# TO DO
With pictures removed, output every record below exactly as written.

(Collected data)
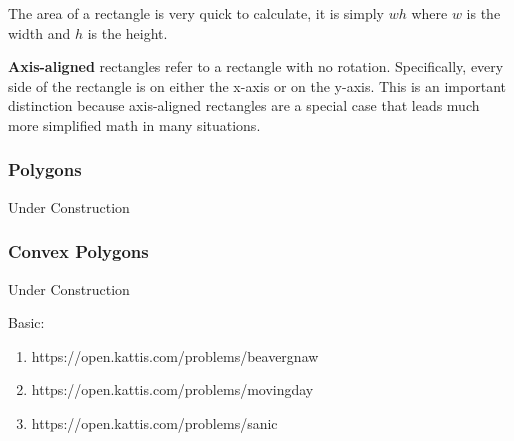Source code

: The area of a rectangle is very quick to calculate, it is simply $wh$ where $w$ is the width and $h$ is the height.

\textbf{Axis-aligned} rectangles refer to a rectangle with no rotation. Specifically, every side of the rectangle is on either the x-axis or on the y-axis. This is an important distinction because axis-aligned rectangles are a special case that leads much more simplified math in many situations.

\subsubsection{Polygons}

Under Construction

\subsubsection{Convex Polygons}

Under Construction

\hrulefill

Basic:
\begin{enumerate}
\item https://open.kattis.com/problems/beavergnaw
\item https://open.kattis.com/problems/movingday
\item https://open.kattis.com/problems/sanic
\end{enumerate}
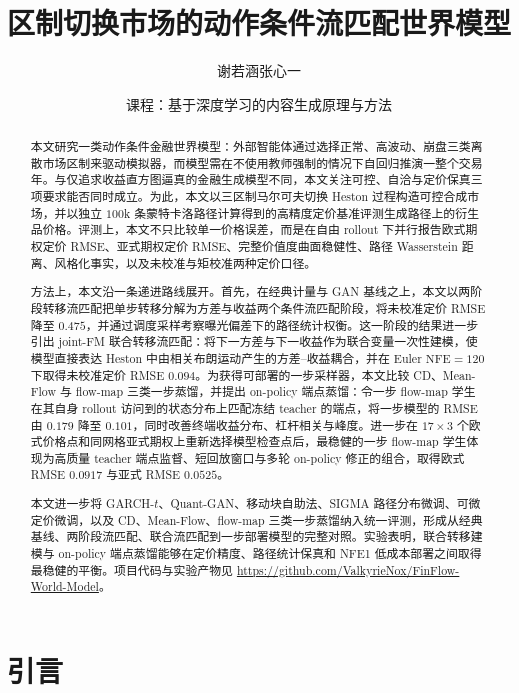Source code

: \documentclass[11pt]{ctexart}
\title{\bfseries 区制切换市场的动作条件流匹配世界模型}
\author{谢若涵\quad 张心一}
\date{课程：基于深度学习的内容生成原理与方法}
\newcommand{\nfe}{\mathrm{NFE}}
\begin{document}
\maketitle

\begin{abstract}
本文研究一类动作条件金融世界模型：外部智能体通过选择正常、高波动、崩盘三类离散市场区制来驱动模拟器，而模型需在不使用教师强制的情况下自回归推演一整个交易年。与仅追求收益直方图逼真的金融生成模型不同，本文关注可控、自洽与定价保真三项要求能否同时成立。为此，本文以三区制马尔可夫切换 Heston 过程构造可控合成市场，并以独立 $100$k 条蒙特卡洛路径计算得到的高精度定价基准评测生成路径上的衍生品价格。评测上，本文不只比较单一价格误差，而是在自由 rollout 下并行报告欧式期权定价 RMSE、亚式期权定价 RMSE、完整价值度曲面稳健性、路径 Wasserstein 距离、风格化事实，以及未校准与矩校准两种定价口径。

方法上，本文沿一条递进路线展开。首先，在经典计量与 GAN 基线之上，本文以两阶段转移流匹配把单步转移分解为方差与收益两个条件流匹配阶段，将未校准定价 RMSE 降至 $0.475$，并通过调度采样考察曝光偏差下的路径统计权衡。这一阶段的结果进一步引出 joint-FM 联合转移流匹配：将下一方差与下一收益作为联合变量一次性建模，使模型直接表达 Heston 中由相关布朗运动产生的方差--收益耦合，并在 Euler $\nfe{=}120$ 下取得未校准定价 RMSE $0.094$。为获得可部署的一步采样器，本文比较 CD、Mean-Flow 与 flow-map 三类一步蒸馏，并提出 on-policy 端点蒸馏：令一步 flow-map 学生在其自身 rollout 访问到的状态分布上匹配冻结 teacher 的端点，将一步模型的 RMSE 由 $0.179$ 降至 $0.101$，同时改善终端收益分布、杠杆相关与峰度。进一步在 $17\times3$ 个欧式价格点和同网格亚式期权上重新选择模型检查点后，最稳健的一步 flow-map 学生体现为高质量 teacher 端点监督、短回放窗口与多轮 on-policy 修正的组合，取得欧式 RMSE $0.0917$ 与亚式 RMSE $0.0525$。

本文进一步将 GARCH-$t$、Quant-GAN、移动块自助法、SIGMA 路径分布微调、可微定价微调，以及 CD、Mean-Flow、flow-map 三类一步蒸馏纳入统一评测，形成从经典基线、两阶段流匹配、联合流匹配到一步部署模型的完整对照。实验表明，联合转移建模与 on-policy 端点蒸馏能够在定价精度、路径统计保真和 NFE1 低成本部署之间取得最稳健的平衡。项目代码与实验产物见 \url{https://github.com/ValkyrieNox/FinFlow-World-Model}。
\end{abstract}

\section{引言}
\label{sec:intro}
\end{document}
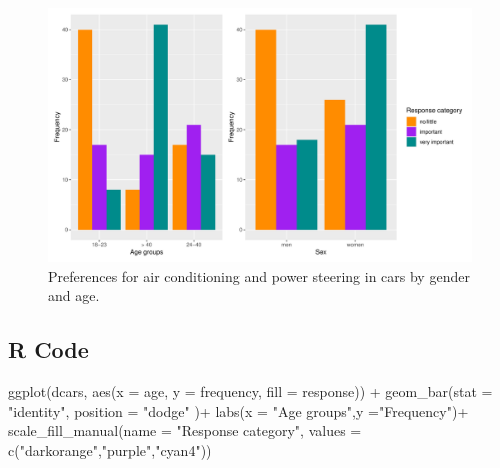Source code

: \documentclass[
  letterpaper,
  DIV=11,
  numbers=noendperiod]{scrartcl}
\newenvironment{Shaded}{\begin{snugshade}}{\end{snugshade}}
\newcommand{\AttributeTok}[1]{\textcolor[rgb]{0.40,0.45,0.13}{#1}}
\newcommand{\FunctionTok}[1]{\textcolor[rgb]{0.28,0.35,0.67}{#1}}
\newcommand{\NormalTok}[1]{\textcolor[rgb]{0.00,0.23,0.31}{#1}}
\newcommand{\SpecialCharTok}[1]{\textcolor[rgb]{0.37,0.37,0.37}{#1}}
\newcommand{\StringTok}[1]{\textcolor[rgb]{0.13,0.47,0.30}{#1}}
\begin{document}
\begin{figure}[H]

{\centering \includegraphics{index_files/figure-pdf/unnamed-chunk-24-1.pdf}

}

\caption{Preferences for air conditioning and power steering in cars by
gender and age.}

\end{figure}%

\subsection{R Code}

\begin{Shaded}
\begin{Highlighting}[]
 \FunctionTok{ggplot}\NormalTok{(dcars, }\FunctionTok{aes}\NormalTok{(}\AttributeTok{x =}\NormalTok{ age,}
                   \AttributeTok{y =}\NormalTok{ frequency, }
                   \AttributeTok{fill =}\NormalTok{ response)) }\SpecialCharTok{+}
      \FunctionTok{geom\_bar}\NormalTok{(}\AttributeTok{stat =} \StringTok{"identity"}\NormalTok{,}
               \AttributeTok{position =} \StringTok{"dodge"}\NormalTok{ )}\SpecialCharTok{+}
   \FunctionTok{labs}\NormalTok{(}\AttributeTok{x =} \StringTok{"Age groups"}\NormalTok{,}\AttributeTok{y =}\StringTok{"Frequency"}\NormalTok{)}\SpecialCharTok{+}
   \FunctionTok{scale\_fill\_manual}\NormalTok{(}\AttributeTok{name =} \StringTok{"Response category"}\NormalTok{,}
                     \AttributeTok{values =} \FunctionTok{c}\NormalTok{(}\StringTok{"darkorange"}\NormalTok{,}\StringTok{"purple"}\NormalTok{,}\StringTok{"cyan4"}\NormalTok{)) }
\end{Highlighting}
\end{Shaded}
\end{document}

# EXERCISE ANSWER
Source code

: The area of a rectangle is very quick to calculate, it is simply $wh$ where $w$ is the width and $h$ is the height.

\textbf{Axis-aligned} rectangles refer to a rectangle with no rotation. Specifically, every side of the rectangle is on either the x-axis or on the y-axis. This is an important distinction because axis-aligned rectangles are a special case that leads much more simplified math in many situations.

\subsubsection{Polygons}

Under Construction

\subsubsection{Convex Polygons}

Under Construction

\hrulefill

Basic:
\begin{enumerate}
\item https://open.kattis.com/problems/beavergnaw
\item https://open.kattis.com/problems/movingday
\item https://open.kattis.com/problems/sanic
\end{enumerate}
Source code

: \documentclass[11pt]{ctexart}
\title{\bfseries 区制切换市场的动作条件流匹配世界模型}
\author{谢若涵\quad 张心一}
\date{课程：基于深度学习的内容生成原理与方法}
\newcommand{\nfe}{\mathrm{NFE}}
\begin{document}
\maketitle

\begin{abstract}
本文研究一类动作条件金融世界模型：外部智能体通过选择正常、高波动、崩盘三类离散市场区制来驱动模拟器，而模型需在不使用教师强制的情况下自回归推演一整个交易年。与仅追求收益直方图逼真的金融生成模型不同，本文关注可控、自洽与定价保真三项要求能否同时成立。为此，本文以三区制马尔可夫切换 Heston 过程构造可控合成市场，并以独立 $100$k 条蒙特卡洛路径计算得到的高精度定价基准评测生成路径上的衍生品价格。评测上，本文不只比较单一价格误差，而是在自由 rollout 下并行报告欧式期权定价 RMSE、亚式期权定价 RMSE、完整价值度曲面稳健性、路径 Wasserstein 距离、风格化事实，以及未校准与矩校准两种定价口径。

方法上，本文沿一条递进路线展开。首先，在经典计量与 GAN 基线之上，本文以两阶段转移流匹配把单步转移分解为方差与收益两个条件流匹配阶段，将未校准定价 RMSE 降至 $0.475$，并通过调度采样考察曝光偏差下的路径统计权衡。这一阶段的结果进一步引出 joint-FM 联合转移流匹配：将下一方差与下一收益作为联合变量一次性建模，使模型直接表达 Heston 中由相关布朗运动产生的方差--收益耦合，并在 Euler $\nfe{=}120$ 下取得未校准定价 RMSE $0.094$。为获得可部署的一步采样器，本文比较 CD、Mean-Flow 与 flow-map 三类一步蒸馏，并提出 on-policy 端点蒸馏：令一步 flow-map 学生在其自身 rollout 访问到的状态分布上匹配冻结 teacher 的端点，将一步模型的 RMSE 由 $0.179$ 降至 $0.101$，同时改善终端收益分布、杠杆相关与峰度。进一步在 $17\times3$ 个欧式价格点和同网格亚式期权上重新选择模型检查点后，最稳健的一步 flow-map 学生体现为高质量 teacher 端点监督、短回放窗口与多轮 on-policy 修正的组合，取得欧式 RMSE $0.0917$ 与亚式 RMSE $0.0525$。

本文进一步将 GARCH-$t$、Quant-GAN、移动块自助法、SIGMA 路径分布微调、可微定价微调，以及 CD、Mean-Flow、flow-map 三类一步蒸馏纳入统一评测，形成从经典基线、两阶段流匹配、联合流匹配到一步部署模型的完整对照。实验表明，联合转移建模与 on-policy 端点蒸馏能够在定价精度、路径统计保真和 NFE1 低成本部署之间取得最稳健的平衡。项目代码与实验产物见 \url{https://github.com/ValkyrieNox/FinFlow-World-Model}。
\end{abstract}

\section{引言}
\label{sec:intro}
\end{document}
Source code

: \documentclass[
  letterpaper,
  DIV=11,
  numbers=noendperiod]{scrartcl}
\newenvironment{Shaded}{\begin{snugshade}}{\end{snugshade}}
\newcommand{\AttributeTok}[1]{\textcolor[rgb]{0.40,0.45,0.13}{#1}}
\newcommand{\FunctionTok}[1]{\textcolor[rgb]{0.28,0.35,0.67}{#1}}
\newcommand{\NormalTok}[1]{\textcolor[rgb]{0.00,0.23,0.31}{#1}}
\newcommand{\SpecialCharTok}[1]{\textcolor[rgb]{0.37,0.37,0.37}{#1}}
\newcommand{\StringTok}[1]{\textcolor[rgb]{0.13,0.47,0.30}{#1}}
\begin{document}
\begin{figure}[H]

{\centering \includegraphics{index_files/figure-pdf/unnamed-chunk-24-1.pdf}

}

\caption{Preferences for air conditioning and power steering in cars by
gender and age.}

\end{figure}%

\subsection{R Code}

\begin{Shaded}
\begin{Highlighting}[]
 \FunctionTok{ggplot}\NormalTok{(dcars, }\FunctionTok{aes}\NormalTok{(}\AttributeTok{x =}\NormalTok{ age,}
                   \AttributeTok{y =}\NormalTok{ frequency, }
                   \AttributeTok{fill =}\NormalTok{ response)) }\SpecialCharTok{+}
      \FunctionTok{geom\_bar}\NormalTok{(}\AttributeTok{stat =} \StringTok{"identity"}\NormalTok{,}
               \AttributeTok{position =} \StringTok{"dodge"}\NormalTok{ )}\SpecialCharTok{+}
   \FunctionTok{labs}\NormalTok{(}\AttributeTok{x =} \StringTok{"Age groups"}\NormalTok{,}\AttributeTok{y =}\StringTok{"Frequency"}\NormalTok{)}\SpecialCharTok{+}
   \FunctionTok{scale\_fill\_manual}\NormalTok{(}\AttributeTok{name =} \StringTok{"Response category"}\NormalTok{,}
                     \AttributeTok{values =} \FunctionTok{c}\NormalTok{(}\StringTok{"darkorange"}\NormalTok{,}\StringTok{"purple"}\NormalTok{,}\StringTok{"cyan4"}\NormalTok{)) }
\end{Highlighting}
\end{Shaded}
\end{document}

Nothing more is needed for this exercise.